OpenAI is shutting down Sora, the AI video generator that briefly unsettled the media industry when it launched, in a strategic retreat that has also ended the company's partnership with Disney.
The closure comes approximately six months after Sora's public debut. According to the Wall Street Journal, which first reported the decision, the move is part of a continued effort by OpenAI to focus on coding tools and so-called agent software — products that can perform tasks autonomously on a user's behalf.
CNBC reported that cost discipline is also a factor, noting that OpenAI is reining in expenses as it scales its core business. The company has been burning through capital at a significant rate, having raised $6.6bn in a funding round in late 2024 at a $157bn valuation.
The Disney fallout sharpens the commercial sting.
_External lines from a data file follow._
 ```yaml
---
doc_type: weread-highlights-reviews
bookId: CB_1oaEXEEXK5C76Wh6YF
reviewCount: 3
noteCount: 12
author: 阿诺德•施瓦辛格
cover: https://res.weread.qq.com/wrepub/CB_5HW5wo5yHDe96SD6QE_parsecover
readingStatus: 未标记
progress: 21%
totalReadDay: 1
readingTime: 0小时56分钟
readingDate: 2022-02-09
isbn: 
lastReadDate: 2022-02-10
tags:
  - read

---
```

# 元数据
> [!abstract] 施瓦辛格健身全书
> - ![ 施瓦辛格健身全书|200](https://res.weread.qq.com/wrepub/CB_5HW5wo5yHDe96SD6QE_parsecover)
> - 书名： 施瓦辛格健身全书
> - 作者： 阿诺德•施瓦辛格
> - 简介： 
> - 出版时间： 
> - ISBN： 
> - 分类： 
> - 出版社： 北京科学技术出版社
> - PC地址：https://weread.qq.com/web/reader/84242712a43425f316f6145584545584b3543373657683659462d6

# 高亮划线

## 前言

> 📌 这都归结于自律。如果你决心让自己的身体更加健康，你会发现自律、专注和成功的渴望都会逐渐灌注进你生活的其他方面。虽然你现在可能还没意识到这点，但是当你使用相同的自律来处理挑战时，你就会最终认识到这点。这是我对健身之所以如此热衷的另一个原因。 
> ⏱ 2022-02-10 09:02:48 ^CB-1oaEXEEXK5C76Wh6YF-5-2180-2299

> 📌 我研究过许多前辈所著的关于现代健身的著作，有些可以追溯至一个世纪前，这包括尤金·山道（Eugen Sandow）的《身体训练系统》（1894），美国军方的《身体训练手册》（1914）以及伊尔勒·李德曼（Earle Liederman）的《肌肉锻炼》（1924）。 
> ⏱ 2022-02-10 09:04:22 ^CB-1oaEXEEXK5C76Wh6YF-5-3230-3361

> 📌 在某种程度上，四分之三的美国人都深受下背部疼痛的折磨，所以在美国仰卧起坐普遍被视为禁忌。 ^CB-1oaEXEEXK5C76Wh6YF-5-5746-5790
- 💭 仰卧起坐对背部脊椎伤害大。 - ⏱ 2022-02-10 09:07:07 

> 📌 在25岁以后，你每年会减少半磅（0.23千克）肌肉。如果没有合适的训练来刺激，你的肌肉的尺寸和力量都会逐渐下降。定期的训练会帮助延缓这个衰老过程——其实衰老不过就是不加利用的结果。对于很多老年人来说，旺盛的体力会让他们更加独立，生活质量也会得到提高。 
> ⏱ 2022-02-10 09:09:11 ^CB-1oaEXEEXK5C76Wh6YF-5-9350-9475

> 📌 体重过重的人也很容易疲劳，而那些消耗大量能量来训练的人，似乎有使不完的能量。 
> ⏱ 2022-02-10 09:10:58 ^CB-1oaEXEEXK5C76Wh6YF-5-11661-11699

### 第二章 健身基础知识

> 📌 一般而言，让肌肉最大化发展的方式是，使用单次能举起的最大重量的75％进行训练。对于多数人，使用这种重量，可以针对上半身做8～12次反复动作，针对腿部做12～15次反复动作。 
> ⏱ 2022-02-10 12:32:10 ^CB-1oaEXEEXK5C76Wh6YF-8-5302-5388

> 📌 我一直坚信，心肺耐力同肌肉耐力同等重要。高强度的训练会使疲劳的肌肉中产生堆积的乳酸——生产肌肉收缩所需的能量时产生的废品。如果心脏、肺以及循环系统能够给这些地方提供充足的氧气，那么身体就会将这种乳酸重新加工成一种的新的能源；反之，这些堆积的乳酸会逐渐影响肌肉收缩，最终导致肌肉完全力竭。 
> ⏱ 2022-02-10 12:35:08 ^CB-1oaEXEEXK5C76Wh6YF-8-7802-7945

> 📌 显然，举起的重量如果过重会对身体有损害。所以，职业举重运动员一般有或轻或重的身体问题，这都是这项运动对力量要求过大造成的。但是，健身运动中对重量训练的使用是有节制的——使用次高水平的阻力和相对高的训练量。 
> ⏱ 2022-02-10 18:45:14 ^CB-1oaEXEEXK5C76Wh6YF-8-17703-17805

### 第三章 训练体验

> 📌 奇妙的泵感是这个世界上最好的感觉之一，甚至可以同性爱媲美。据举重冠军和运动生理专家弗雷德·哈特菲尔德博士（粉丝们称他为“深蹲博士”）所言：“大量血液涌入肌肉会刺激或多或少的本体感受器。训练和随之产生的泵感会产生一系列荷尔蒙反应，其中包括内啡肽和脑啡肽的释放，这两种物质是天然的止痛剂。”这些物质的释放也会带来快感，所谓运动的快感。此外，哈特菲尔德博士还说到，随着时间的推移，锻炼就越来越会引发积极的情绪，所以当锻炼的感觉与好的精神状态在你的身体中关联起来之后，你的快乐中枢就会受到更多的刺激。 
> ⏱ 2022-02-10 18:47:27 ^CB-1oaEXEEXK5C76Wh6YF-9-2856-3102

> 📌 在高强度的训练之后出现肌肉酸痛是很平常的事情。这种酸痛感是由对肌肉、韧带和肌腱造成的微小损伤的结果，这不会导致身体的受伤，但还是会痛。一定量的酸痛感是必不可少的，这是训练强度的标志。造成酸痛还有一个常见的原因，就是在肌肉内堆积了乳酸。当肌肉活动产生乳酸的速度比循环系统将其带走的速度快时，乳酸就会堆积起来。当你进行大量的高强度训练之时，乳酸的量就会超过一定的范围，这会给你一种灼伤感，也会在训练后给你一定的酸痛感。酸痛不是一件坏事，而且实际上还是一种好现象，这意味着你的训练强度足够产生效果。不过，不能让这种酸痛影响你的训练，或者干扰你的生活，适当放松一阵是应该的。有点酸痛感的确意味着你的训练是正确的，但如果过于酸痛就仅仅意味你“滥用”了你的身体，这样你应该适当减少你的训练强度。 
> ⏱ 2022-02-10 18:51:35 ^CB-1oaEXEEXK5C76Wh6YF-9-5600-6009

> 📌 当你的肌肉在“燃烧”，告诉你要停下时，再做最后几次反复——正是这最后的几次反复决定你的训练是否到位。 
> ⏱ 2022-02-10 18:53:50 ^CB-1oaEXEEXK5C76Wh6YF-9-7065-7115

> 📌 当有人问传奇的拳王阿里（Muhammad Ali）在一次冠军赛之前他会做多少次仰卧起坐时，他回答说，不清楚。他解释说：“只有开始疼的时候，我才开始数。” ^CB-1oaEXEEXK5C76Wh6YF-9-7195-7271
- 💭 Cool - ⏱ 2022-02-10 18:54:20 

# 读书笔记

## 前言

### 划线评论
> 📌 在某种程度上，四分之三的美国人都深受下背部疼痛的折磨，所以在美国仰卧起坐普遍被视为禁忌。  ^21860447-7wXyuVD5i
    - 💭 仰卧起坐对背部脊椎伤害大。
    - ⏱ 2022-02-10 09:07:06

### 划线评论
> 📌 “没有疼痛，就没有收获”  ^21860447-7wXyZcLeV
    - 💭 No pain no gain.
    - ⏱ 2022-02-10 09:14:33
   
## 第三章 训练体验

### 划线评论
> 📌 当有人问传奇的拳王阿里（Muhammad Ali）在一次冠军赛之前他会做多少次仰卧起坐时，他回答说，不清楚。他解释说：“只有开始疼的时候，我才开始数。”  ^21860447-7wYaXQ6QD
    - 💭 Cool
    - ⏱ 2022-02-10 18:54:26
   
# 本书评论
Variety and The Hollywood Reporter both reported that Disney had been planning an investment of up to $1bn linked in part to the Sora partnership; that deal will not proceed. Disney's exit removes a high-profile enterprise anchor that OpenAI had used to signal Sora's relevance to the content industry.
Sora had been positioned as OpenAI's entry into generative video, a market that has drawn competing products from Google, Meta and a cluster of well-funded startups including Runway and Pika. Its closure suggests OpenAI concluded the category was either too capital-intensive or too peripheral to its core monetisation strategy to justify continued investment at this stage.
OpenAI has not publicly detailed the timeline for winding down user access or the fate of the team behind Sora.